The City of Atlanta mismanaged federal grants designed to combat crime and rebuild poor neighborhoods plagued by illegal drug activity, federal auditors say.
Federal auditors questioned nearly $393,000 in spending related to $1.1 million in grants for Atlanta’s “Weed and Seed” program, which is no longer active. Of that, questioned whether the city spent roughly $25,000 required in local matching funds.
“Most significantly, the city charged unallowable and unsupported costs to the grants,” said the audit from the Inspector General for the Justice Department, released this month. It examined grant use over four years.
The audit said the city overpaid one invoice by $11,600 “because it apparently did not review the invoice before making the payment. We asked city officials why this happened but we never received a response.”
Karen Rogers, the former head of the Weed and Seed program, referred comments to Mayor Kasim Reed’s communications department Monday. City officials declined interview requests, but in a statement said they take the audit “very seriously.”
Chief Financial Officer Jim Beard conceded in a June letter to federal auditors the city could be responsible for about $75,000 in unallowable expenses.
Atlanta received seven two-year grants for the Weed and Seed program between 2007 and 2010, according to the Office of Justice Programs.
City officials said the goal of the program was to reduce crime in neighborhoods such as English Avenue and Mechanicsville and noted that due to a variety of public safety initiatives, crime has dropped in each of the targeted communities. The federal program ended in 2011 and Atlanta’s grant dollars expired this year.
The city has had chronic problems in managing federal grants — which accounted for $108 million in city spending in fiscal 2011 alone — in part because the grants aren’t managed by a single accountable department such as finance, said Leslie Ward, the city auditor.
Moreover, city officials have not done away with or revamped departments that have had serious compliance issues, Ward said. Instead, each department is primarily responsible for managing its federal grants, with finance performing some responsibilities such as cutting the check to vendors and contractors, she said.
“We keep getting these nasty federal audits and a lot of the issues are similar,” Ward said. “The city seems to favor the decentralized approach. We really think there should be more oversight by finance.”

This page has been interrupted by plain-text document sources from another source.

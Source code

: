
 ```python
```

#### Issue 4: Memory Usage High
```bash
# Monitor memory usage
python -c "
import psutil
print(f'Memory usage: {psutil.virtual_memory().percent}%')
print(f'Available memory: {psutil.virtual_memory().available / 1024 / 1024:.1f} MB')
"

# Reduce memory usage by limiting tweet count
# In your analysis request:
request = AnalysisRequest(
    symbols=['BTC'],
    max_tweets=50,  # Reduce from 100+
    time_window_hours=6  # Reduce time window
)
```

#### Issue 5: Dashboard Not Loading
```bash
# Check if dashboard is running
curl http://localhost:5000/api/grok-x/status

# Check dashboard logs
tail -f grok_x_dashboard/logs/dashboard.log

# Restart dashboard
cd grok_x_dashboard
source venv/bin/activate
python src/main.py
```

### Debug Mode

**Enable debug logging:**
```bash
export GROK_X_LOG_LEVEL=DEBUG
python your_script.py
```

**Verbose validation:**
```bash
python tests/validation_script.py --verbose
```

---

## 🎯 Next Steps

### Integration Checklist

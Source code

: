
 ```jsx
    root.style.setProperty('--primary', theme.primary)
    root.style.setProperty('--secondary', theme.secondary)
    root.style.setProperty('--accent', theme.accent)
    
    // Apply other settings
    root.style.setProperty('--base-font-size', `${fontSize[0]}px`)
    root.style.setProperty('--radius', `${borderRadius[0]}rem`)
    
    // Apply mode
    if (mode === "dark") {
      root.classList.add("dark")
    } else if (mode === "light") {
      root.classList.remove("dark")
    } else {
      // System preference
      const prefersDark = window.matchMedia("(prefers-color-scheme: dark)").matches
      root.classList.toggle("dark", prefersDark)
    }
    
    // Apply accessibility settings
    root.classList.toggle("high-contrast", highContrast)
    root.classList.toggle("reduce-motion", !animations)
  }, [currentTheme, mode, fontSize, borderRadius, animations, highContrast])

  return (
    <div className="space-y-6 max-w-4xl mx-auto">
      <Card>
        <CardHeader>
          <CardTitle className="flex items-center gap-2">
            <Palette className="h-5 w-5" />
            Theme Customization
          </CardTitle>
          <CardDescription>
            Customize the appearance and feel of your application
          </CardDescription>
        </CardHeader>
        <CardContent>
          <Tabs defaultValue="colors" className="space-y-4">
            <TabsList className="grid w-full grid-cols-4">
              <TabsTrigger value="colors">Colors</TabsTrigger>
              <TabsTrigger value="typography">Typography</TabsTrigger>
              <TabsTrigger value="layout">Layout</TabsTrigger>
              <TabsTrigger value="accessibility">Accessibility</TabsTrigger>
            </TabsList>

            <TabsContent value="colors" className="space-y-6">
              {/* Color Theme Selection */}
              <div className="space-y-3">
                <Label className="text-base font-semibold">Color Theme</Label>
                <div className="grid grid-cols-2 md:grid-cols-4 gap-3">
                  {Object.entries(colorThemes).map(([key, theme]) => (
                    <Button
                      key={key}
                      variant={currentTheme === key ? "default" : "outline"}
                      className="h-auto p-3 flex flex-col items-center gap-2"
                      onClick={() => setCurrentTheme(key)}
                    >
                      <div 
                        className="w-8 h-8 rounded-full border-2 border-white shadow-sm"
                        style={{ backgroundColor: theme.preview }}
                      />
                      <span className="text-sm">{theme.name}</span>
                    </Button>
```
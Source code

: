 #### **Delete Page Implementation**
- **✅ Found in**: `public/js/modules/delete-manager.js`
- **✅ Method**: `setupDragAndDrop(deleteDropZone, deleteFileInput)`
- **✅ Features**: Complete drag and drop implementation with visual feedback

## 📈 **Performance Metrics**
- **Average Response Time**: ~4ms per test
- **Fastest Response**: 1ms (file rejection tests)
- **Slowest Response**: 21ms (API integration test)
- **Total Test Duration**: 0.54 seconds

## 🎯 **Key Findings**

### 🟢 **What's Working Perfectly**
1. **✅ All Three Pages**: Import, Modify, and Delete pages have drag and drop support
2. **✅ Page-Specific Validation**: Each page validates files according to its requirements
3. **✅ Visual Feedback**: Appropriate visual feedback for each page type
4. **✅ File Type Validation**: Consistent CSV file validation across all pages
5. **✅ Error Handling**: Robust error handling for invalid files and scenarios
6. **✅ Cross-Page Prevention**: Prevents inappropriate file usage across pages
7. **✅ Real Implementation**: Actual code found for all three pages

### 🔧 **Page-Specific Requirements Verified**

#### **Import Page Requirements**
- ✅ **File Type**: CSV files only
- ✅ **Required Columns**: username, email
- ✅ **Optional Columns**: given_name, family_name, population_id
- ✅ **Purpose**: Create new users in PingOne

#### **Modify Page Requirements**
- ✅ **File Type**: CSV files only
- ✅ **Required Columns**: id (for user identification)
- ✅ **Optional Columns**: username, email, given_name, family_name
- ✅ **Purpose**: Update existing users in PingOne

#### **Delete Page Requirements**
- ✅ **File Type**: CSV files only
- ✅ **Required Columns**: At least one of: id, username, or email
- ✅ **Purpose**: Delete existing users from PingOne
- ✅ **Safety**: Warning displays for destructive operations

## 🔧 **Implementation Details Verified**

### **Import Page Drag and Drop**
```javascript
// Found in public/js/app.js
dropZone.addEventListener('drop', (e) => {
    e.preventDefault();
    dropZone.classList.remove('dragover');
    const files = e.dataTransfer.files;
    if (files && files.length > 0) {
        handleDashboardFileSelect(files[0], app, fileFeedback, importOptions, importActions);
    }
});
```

Beard said in a statement Monday that the city began tightening its auditing controls in 2011 and is moving towards centralizing its grant management process, which is now housed in the finance office.
The mayor’s office declined requests for an interview Monday to respond to questions about the audit, but in a statement said: “It should be noted that most of the findings in the DOJ audit occurred between 2007-2010, before the stewardship of the city by Mayor Kasim Reed and his administration.”
Several city council members declined to discuss the audit, saying they had not read it. But councilman Michael Julian Bond, who oversees the public safety committee, decried the audit’s findings as a “horrible” reflection on the city. He said he planned to have Rogers, still a city employee, and other officials before his committee to respond to the audit’s findings.
The federal auditors said the personnel costs for the Weed and Seed program they examined were appropriate and that the program met its goals. But administrators missed deadlines to provide documentation and took more than a year to provide records needed to complete the audit after an August 2012 meeting with auditors.
“A city official told us the Weed and Seed director tried to send the documents earlier but ‘the email did not go through,” the 96-page audit said. “We found the City of Atlanta did not comply with the essential grant conditions.”
Other poorly documented spending included nearly $7,700 to a former city official and another $7,700 to a consulting agency, the audit said.
The city also improperly spent $12,300 to lease space for community organizers because the lease was for a period after the grant had expired, auditors wrote. Another $18,000 for salaries for “volunteers” was also questioned.
City Auditor Ward said she was “encouraged” that the mayor’s office was moving toward centeralizing grant oversight.
Last winter, at the council’s request, Ward’s office audited the Atlanta Workforce Development Agency’s use of $6 million in federal money to train workers and get them jobs.
Her office found that department did a poor job at documenting outcomes and also “cherry picked” findings by including police officers and firefighters recruited at job fairs to demonstrate success, Ward said.
The audit found that most of the spending went to staff and ancillary service instead of job training, Ward said, and auditors recommended Mayor Kasim Reed and the City Council consider closing the agency. The audit provoked a blistering response from Duriya Farooqui, the city’s chief operating officer, who in a letter criticized Ward’s recommendation to shut down the agency.
Atlanta City Council President Ceasar Mitchell said audits like these are important reminders of the need for controls and transparency.
He said the Weed and Seed program was effective in improving the communities it served. Still, city officials must now be as responsive to the federal auditors as possible to ensure “not only getting this right, but making sure people understand what happened.”